My grandmother’s name was Johanne Auguste. She was born in 1921 in Solingen, Germany. As a toddler, her parents immigrated to the United States through Ellis Island. A cousin took them in at their home in Staten Island. Her parents went to night school to learn English and both found jobs.
She was an only child. I often wonder what a kid thinks about when leaving everything — a home, culture, food, neighbors, extended family, and her own language — for an unknown, faraway place.
Joanne, as was her anglicized name, went from only speaking German to helping her parents read the mail, pay bills, fix dinner, and complete their English homework.
In 1941, her father stood before the U.S. District Court in Newark, New Jersey, and became a naturalized citizen; shortly thereafter, her mother did the same. My grandmother was 19 at the time, and I imagine her standing with pride for her parents’ accomplishment. Americans at last!
Five decades passed before my grandmother applied for a U.S. passport to travel out of the country. There were delays and in letters and communications with her representatives, she appeared confused about why the government wasn’t providing her the travel document. Her Congressional representatives seemed perplexed as well.
Recently, I was digging through old family records and learned why they were so unhelpful. In 1993, despite her parents’ naturalization, the U.S. Department of State made a final declaration based on Section 314 of the Nationality Act of 1940 that read:
“...a child born outside of the United States of alien parents becomes a citizen of the United States upon the naturalization of both parents if such naturalization takes place while the child is under the age of eighteen years and child is residing in the United States at the time of the nationalization or thereafter begins to reside permanently in the United States while under the age of eighteen years.

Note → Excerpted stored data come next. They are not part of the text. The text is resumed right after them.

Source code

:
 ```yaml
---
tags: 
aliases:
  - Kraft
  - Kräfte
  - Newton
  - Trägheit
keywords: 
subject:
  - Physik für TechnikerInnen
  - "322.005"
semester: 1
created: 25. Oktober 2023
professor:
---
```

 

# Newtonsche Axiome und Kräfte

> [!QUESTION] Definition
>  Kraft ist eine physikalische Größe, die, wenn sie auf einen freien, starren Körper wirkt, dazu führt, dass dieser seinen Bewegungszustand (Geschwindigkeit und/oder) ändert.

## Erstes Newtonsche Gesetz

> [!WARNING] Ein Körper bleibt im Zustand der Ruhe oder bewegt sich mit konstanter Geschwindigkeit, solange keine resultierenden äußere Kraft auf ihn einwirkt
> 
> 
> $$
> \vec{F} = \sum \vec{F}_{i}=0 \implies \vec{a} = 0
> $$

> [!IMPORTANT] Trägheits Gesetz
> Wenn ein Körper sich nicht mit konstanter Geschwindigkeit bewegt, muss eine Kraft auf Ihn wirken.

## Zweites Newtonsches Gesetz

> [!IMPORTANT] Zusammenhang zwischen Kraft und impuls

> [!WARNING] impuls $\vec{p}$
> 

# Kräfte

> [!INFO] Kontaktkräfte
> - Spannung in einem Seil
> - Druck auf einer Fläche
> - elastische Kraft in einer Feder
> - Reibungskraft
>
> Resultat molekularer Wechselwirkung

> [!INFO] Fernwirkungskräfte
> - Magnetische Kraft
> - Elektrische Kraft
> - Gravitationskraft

“In view of the above, it does not appear that you have a claim to United States citizenship since you were over eighteen years of age at the time of your father’s naturalization. Therefore, in the absence of any evidence to show that you acquired United States citizenship in any other manner, a passport cannot be issued to you at this time.”
The best they could give my grandmother was a refund of her $55 application fee. Watching her parents become citizens at 19 effectively left her stateless.
America is a story about the migration of peoples — forced and volitional, documented and undocumented. It includes Native Americans and their movement across the Americas — and then forcible marches into smaller and smaller lands. It includes Black people who were forcibly removed from their homeland and enslaved. It includes Jews fleeing the Holocaust, desperately seeking safety. It includes Europeans moving to America en masse in search of better opportunities. It includes Latino families from all over Central and South America seeking a safer and better life in their adopted homeland.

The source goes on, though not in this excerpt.